Let's look at it globally. There has been a systematic attempt to limit the number of spots in medical schools. With a limited supply of training institutions, there was insufficient supply to meet demand. Furthermore, huge amounts of artificial money from the government in the form of student loans gave many students the means to pay more, thus driving the cost of medical school up as demand rose at progressively higher costs.

Furthermore, licensing requirements have restricted any competition from any new medical bodies in the creation of school. Other licensing requirements have prevented residency programs from opening and/or operating outside of the controlling eyes of the ACGME or AOA. This has far reaching impact on medical training.

What does it all mean? High demand coupled with artificially low supply produces shortages. Shortages drive up the price. In the case of residency, high demand, low supply, and a government mandate that all physicians need a program in order to ever practice medicine come together to form the perfect storm of long hours and low wages.
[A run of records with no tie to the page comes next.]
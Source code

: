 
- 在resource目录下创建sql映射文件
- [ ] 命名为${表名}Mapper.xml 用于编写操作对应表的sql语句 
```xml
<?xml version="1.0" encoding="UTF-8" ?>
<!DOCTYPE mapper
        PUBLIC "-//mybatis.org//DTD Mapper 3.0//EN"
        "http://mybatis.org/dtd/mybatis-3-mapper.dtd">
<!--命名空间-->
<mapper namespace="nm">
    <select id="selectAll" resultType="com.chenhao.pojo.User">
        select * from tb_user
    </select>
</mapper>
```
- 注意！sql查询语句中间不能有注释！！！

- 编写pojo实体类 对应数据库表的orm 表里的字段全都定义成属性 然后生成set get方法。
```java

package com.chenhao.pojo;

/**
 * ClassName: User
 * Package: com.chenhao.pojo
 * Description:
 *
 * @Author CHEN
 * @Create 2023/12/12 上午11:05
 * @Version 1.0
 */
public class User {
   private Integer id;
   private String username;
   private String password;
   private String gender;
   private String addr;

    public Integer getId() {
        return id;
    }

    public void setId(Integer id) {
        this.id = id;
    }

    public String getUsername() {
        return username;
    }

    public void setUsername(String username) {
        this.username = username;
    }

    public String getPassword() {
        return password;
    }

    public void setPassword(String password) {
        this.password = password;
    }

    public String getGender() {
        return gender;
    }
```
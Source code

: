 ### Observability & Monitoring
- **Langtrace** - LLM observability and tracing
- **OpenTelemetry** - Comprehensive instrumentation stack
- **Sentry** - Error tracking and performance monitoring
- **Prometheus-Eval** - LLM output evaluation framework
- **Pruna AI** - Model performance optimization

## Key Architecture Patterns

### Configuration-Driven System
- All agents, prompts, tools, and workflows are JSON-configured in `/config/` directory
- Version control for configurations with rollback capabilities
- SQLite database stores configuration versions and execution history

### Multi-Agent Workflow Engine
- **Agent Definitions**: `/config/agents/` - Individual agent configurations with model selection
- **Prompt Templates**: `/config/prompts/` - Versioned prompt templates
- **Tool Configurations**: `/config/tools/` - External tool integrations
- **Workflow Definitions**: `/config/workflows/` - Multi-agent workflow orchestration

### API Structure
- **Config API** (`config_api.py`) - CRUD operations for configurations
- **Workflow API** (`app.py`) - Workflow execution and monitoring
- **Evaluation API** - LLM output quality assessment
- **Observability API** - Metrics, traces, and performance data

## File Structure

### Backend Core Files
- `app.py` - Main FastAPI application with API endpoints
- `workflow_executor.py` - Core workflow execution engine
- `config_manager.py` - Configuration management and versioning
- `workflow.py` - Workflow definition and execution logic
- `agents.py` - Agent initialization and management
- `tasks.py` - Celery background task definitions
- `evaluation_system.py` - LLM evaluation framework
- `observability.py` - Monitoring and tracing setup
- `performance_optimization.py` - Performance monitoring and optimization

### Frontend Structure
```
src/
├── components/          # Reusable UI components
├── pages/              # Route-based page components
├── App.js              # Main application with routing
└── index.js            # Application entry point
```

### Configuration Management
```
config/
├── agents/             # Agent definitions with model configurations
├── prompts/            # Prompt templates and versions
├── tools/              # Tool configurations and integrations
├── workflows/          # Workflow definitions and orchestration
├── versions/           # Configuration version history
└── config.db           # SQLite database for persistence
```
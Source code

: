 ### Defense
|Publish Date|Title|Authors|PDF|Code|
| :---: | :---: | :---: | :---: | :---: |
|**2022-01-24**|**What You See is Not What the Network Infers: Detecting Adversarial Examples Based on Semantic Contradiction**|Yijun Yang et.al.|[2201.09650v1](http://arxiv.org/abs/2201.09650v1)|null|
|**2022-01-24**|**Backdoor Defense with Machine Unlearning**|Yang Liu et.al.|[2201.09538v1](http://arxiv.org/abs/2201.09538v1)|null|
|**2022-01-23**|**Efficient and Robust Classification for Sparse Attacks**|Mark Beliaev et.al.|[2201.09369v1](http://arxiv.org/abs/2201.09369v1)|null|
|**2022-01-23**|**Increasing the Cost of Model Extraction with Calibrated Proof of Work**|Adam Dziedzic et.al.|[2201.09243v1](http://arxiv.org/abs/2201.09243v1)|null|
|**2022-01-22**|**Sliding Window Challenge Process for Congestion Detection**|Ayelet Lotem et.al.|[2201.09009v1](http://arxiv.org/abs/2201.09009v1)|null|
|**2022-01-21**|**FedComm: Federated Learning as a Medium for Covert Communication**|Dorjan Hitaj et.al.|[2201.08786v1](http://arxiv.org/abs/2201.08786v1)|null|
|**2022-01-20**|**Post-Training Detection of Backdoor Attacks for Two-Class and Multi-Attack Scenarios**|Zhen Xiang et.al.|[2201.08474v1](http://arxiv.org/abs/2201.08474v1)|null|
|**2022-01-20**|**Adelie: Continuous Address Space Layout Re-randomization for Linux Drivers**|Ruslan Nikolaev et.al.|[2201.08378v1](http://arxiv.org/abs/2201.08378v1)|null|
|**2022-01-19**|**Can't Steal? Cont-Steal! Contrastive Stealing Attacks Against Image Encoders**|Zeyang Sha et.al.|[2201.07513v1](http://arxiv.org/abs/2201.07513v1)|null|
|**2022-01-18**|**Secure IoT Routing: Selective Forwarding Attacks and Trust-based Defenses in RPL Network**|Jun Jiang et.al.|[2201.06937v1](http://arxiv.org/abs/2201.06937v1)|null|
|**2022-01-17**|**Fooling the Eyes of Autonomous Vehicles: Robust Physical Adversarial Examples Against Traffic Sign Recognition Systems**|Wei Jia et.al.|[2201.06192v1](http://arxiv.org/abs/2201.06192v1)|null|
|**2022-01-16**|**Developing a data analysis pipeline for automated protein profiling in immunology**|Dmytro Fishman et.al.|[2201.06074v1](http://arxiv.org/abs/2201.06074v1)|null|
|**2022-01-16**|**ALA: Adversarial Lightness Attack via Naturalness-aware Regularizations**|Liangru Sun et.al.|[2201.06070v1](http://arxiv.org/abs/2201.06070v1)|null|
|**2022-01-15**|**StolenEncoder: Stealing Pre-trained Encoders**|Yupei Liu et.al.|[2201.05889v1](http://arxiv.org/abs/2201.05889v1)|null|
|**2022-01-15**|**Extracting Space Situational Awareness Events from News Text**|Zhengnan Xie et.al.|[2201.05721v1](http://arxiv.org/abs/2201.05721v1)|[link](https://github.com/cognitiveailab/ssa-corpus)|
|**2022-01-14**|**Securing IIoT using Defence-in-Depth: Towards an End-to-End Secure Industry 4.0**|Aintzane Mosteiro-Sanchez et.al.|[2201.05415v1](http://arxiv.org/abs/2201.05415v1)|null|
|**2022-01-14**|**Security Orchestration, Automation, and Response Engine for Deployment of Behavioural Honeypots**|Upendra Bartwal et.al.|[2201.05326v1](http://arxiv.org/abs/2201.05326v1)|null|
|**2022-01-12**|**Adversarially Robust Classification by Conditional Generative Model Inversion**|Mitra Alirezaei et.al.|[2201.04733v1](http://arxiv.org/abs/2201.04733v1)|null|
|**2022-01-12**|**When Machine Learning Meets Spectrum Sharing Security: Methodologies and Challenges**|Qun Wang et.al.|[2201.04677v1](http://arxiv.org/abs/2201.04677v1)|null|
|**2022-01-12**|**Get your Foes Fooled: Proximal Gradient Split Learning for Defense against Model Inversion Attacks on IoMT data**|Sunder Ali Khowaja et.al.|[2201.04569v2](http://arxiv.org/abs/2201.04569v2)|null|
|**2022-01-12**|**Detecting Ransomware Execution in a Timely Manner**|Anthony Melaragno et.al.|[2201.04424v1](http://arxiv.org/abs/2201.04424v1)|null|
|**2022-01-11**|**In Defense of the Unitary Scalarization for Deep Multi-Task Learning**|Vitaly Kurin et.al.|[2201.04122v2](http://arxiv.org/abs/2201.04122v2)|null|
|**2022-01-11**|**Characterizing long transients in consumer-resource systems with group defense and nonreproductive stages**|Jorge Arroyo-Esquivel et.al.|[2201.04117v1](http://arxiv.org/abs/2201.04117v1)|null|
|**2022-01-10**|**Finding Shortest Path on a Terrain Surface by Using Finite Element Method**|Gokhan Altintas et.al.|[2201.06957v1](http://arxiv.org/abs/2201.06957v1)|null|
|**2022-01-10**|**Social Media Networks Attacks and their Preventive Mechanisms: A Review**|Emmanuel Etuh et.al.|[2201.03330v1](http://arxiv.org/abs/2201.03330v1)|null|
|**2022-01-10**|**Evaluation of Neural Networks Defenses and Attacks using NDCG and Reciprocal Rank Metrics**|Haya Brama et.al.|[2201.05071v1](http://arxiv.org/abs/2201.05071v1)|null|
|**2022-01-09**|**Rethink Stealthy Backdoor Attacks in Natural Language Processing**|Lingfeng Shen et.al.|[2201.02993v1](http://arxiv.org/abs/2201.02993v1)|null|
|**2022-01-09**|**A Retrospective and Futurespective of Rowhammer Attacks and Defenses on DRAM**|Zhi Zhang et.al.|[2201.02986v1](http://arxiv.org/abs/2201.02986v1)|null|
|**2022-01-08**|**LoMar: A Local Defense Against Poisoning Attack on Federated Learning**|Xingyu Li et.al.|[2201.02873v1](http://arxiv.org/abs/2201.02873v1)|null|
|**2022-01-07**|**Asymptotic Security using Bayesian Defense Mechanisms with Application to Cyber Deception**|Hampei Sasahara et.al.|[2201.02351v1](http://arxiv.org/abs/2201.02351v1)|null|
Period.

Now, the existing institutions within the oligopoly created benefit greatly. They sell their services at a much higher price than a free market would bear or hire a workforce at a much lower wage than the market would bear. Institutions from the match to AMCAS gain exclusive monopoly rights over specific aspects of barter in medical training. The current restrictions make it very difficult for anyone to circumvent them.

The benefit to trainees however, comes at the end. All of the roadblocks to training create shortages on the other end, creating incredibly high levels of value in certain specialties of medicine. Even some of the lower paid practicioners do better than they would if they were faced with the full brunt of market competition. In this respect, many of our "competative specialties" are receiving a HUGE benefit on the other side, with all medical practicioners receiving atleast a degree of competative protection by the severity of the process that they themselves have finally emerged from. Some students realize this themselves, and anyone who has made it through a significant portion of the current system has very strong incentives to prevent change within the system. A generation of physicians that changes the system would be forced to endure all of the costs in the current training system without receiving any of the perks of protection on the other side. Thus, I don't forsee change anytime soon.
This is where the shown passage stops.